WHAT IS NEEDED: In the data below, find each line containing the string "Username" and return it.

Segment Start: DATA UNDER STUDY

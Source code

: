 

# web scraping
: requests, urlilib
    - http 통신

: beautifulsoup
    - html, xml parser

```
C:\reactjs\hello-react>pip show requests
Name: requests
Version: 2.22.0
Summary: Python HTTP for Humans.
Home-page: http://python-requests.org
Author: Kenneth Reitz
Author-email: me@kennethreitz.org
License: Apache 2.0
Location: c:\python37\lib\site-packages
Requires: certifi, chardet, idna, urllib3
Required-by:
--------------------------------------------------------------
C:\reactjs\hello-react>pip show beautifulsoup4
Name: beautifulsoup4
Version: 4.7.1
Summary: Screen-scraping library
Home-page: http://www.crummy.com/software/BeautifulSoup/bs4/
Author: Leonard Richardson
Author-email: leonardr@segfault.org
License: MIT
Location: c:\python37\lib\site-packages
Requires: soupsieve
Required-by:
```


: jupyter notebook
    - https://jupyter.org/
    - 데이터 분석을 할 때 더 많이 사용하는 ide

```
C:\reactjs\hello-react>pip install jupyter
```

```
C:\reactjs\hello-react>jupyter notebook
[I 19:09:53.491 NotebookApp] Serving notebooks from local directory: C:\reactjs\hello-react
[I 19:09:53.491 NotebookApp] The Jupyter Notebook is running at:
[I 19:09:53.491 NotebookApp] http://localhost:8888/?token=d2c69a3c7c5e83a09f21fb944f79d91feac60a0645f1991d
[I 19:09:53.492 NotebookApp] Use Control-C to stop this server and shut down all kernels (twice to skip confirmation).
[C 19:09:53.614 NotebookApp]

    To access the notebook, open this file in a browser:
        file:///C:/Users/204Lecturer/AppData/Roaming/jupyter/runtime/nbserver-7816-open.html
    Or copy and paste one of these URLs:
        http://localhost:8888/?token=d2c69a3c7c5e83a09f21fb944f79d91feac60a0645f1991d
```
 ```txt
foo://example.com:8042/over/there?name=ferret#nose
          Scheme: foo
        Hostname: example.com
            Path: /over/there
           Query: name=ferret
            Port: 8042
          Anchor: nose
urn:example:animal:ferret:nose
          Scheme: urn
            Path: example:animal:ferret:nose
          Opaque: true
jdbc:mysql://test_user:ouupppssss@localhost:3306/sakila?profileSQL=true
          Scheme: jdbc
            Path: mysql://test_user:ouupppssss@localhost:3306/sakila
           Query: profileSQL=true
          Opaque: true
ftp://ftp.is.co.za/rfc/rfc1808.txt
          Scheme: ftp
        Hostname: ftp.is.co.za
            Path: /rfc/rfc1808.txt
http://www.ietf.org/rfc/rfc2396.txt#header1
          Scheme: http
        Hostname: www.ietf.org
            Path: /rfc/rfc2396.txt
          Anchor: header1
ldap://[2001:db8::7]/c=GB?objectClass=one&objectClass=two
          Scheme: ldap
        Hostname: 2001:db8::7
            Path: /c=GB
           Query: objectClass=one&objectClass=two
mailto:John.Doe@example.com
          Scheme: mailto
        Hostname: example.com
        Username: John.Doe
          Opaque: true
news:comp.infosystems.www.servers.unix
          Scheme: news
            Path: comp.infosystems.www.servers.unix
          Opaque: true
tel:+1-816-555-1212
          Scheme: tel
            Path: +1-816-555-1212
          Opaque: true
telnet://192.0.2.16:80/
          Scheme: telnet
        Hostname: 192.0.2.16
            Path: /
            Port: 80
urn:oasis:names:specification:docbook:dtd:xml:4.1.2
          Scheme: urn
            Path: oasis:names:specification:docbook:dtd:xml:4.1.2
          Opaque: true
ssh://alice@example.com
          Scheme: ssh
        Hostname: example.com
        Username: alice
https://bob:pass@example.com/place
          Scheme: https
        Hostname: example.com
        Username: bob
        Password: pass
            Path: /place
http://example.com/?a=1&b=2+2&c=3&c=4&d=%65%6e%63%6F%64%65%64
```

Segment End: DATA UNDER STUDY

REPLY TO THE TASK:
        Username: John.Doe
        Username: alice
        Username: bob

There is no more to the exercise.